El juicio de los ERE ha sentado en el banquillo de los tribunales andaluces a una buena colección de pícaros. El tipo no es exclusivo de Andalucía, de la misma manera que su género madre, la picaresca, abasteció a todos los reinos de las Españas, en particular a Castilla, de donde es natural, gracias al Lazarillo. En el Aragón del Siglo de Oro se dio menos, si bien no debemos olvidar que nuestro Pedro Saputo, el gran personaje de Braulio Foz, siguió siendo, en el XIX, un pícaro.

De la literatura popular, la figura del pícaro saltó a la política, y ya no hubo corte ni rey que no los contara a pares. Sus funciones y aficiones variaron según su estamento, centrándose, grosso modo, en la sisa, el correveidile y el conseguidor o logrero.
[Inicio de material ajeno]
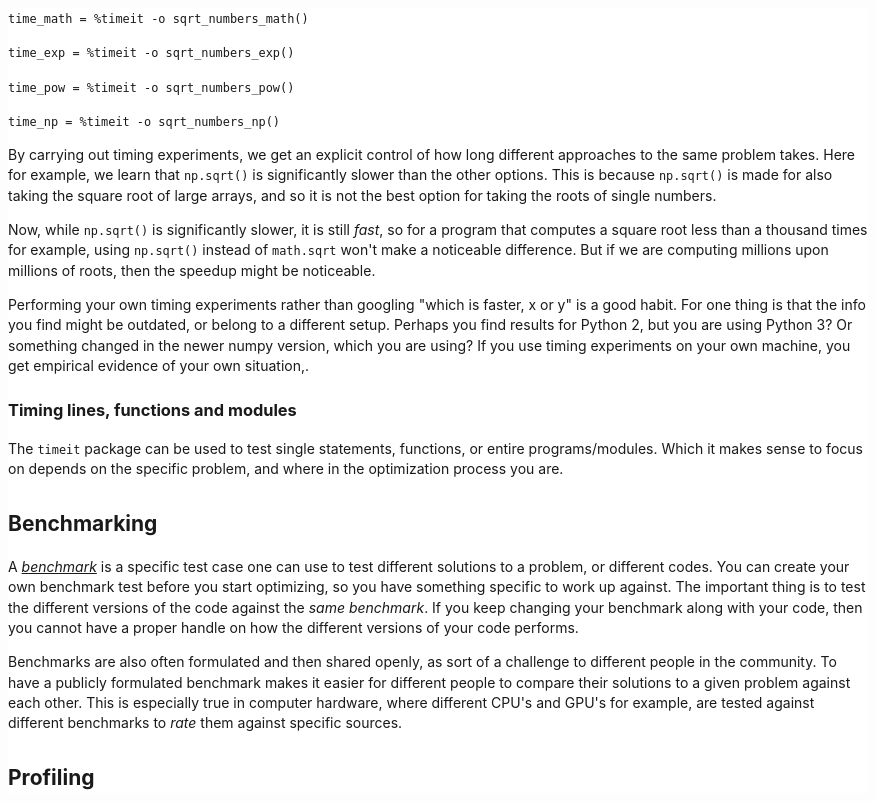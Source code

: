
 ```{code-cell} python tags=[]
time_math = %timeit -o sqrt_numbers_math()
```

```{code-cell} python tags=[]
time_exp = %timeit -o sqrt_numbers_exp()
```

```{code-cell} python tags=[]
time_pow = %timeit -o sqrt_numbers_pow()
```

```{code-cell} python tags=[]
time_np = %timeit -o sqrt_numbers_np()
```

By carrying out timing experiments, we get an explicit control of how long different approaches to the same problem takes. Here for example, we learn that `np.sqrt()` is significantly slower than the other options. This is because `np.sqrt()` is made for also taking the square root of large arrays, and so it is not the best option for taking the roots of single numbers.

Now, while `np.sqrt()` is significantly slower, it is still *fast*, so for a program that computes a square root less than a thousand times for example, using `np.sqrt()` instead of `math.sqrt` won't make a noticeable difference. But if we are computing millions upon millions of roots, then the speedup might be noticeable.


Performing your own timing experiments rather than googling "which is faster, x or y" is a good habit. For one thing is that the info you find might be outdated, or belong to a different setup. Perhaps you find results for Python 2, but you are using Python 3? Or something changed in the newer numpy version, which you are using? If you use timing experiments on your own machine, you get empirical evidence of your own situation,.


### Timing lines, functions and modules

The `timeit` package can be used to test single statements, functions, or entire programs/modules. Which it makes sense to focus on depends on the specific problem, and where in the optimization process you are.


## Benchmarking

A [*benchmark*](https://en.wikipedia.org/wiki/Benchmark_%28computing%29) is a specific test case one can use to test different solutions to a problem, or different codes. You can create your own benchmark test before you start optimizing, so you have something specific to work up against. The important thing is to test the different versions of the code against the *same benchmark*. If you keep changing your benchmark along with your code, then you cannot have a proper handle on how the different versions of your code performs.

Benchmarks are also often formulated and then shared openly, as sort of a challenge to different people in the community. To have a publicly formulated benchmark makes it easier for different people to compare their solutions to a given problem against each other. This is especially true in computer hardware, where different CPU's and GPU's for example, are tested against different benchmarks to *rate* them against specific sources.


## Profiling
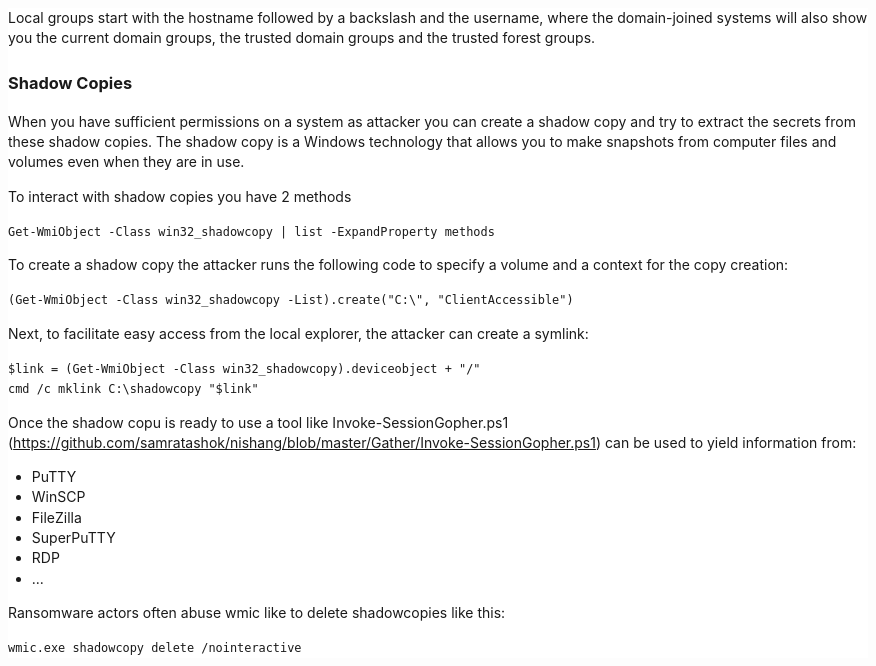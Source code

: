 Local groups start with the hostname followed by a backslash and the username, where the domain-joined systems will also show you the current domain groups, the trusted domain groups and the trusted forest groups.

### Shadow Copies
When you have sufficient permissions on a system as attacker you can create a shadow copy and try to extract the secrets from these shadow copies. The shadow copy is a Windows technology that allows you to make snapshots from computer files and volumes even when they are in use.

To interact with shadow copies you have 2 methods

```
Get-WmiObject -Class win32_shadowcopy | list -ExpandProperty methods
```

To create a shadow copy the attacker runs the following code to specify a volume and a context for the copy creation:

```
(Get-WmiObject -Class win32_shadowcopy -List).create("C:\", "ClientAccessible")
```

Next, to facilitate easy access from the local explorer, the attacker can create a symlink:

```
$link = (Get-WmiObject -Class win32_shadowcopy).deviceobject + "/"
cmd /c mklink C:\shadowcopy "$link"
```

Once the shadow copu is ready to use a tool like Invoke-SessionGopher.ps1 (https://github.com/samratashok/nishang/blob/master/Gather/Invoke-SessionGopher.ps1) can be used to yield information from:
* PuTTY
* WinSCP
* FileZilla
* SuperPuTTY
* RDP
* ...

Ransomware actors often abuse wmic like to delete shadowcopies like this:

```
wmic.exe shadowcopy delete /nointeractive
```
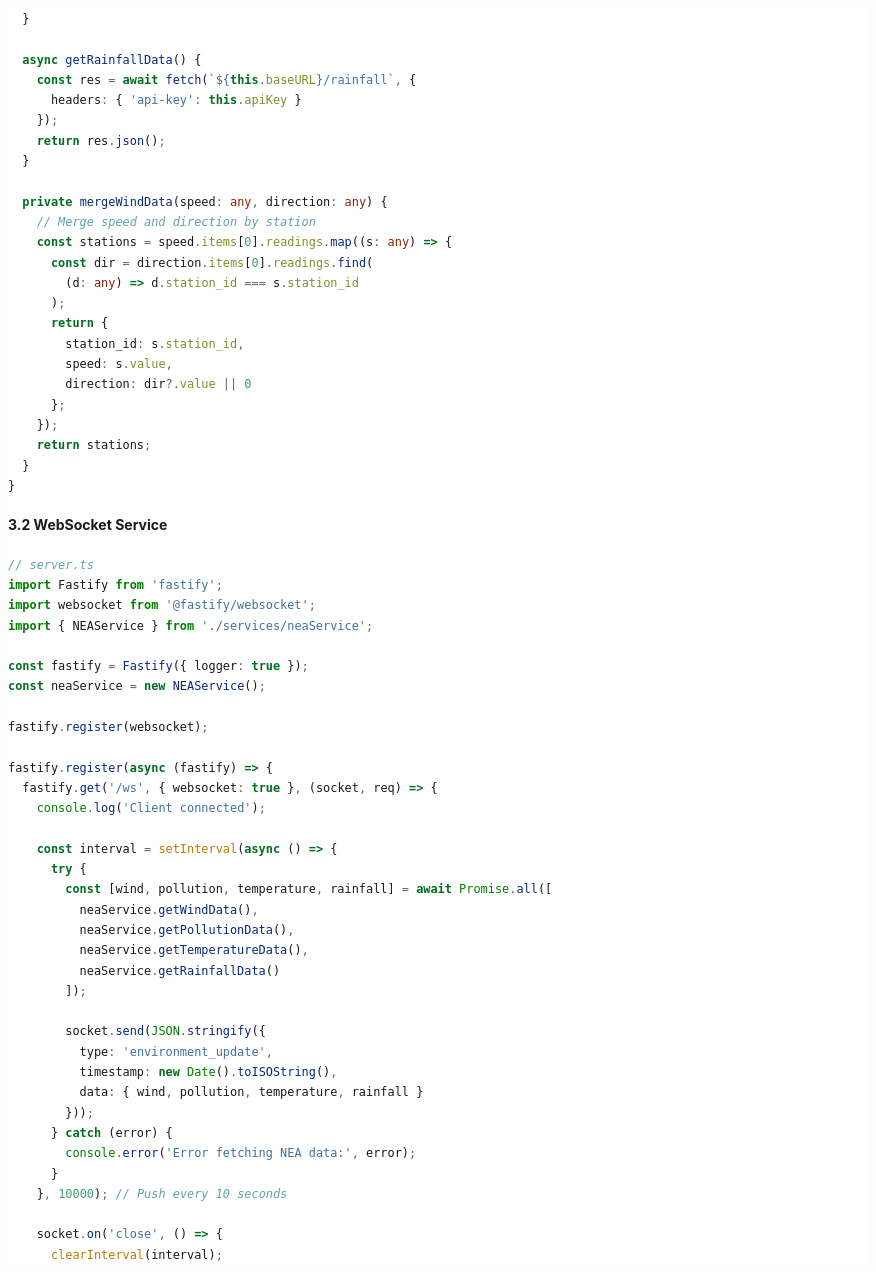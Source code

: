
 ```typescript
  }

  async getRainfallData() {
    const res = await fetch(`${this.baseURL}/rainfall`, {
      headers: { 'api-key': this.apiKey }
    });
    return res.json();
  }

  private mergeWindData(speed: any, direction: any) {
    // Merge speed and direction by station
    const stations = speed.items[0].readings.map((s: any) => {
      const dir = direction.items[0].readings.find(
        (d: any) => d.station_id === s.station_id
      );
      return {
        station_id: s.station_id,
        speed: s.value,
        direction: dir?.value || 0
      };
    });
    return stations;
  }
}
```

#### 3.2 WebSocket Service

```typescript
// server.ts
import Fastify from 'fastify';
import websocket from '@fastify/websocket';
import { NEAService } from './services/neaService';

const fastify = Fastify({ logger: true });
const neaService = new NEAService();

fastify.register(websocket);

fastify.register(async (fastify) => {
  fastify.get('/ws', { websocket: true }, (socket, req) => {
    console.log('Client connected');

    const interval = setInterval(async () => {
      try {
        const [wind, pollution, temperature, rainfall] = await Promise.all([
          neaService.getWindData(),
          neaService.getPollutionData(),
          neaService.getTemperatureData(),
          neaService.getRainfallData()
        ]);

        socket.send(JSON.stringify({
          type: 'environment_update',
          timestamp: new Date().toISOString(),
          data: { wind, pollution, temperature, rainfall }
        }));
      } catch (error) {
        console.error('Error fetching NEA data:', error);
      }
    }, 10000); // Push every 10 seconds

    socket.on('close', () => {
      clearInterval(interval);
```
Juan Guerra, hermano de un vicepresidente del Gobierno, logró, allá por los años ochenta, una fortuna personal al amparo del poder. Como, años después, la amasarían algunos ejecutivos por el simple hecho de haber estudiado en el colegio con José María Aznar.

La picaresca de Estado dio un salto para su instalación con Luis Roldán y sus cómplices en el saqueo de los fondos reservados. Ministros y embajadores, presidentes de partidos o de gobiernos autónomos descubrieron lo difícil que era ser descubiertos si sus respectivas administraciones estaban formadas por probos, ciegos y sordos funcionarios, y por pícaros secretarios a su servicio.

Y así, sin darnos cuenta, aunque la administración se corrompía cada vez con mayor facilidad, se instaló la coima, el pizzo, el tres por ciento a dividir en tres partes: una para el partido, otra para el jefe, la tercera para el conseguidor. Las grandes siglas del poder solucionaron su contabilidad interna, las cajas B. Andalucía, Madrid, Cataluña y Valencia polarizaron las cifras de la corrupción, miles de millones de euros de los presupuestos públicos desviados, desaparecidos, esfumados, y grandes fortunas, como las de los Pujol, Bárcenas, Zaplana, nacidas milagrosamente a partir de las malas prácticas.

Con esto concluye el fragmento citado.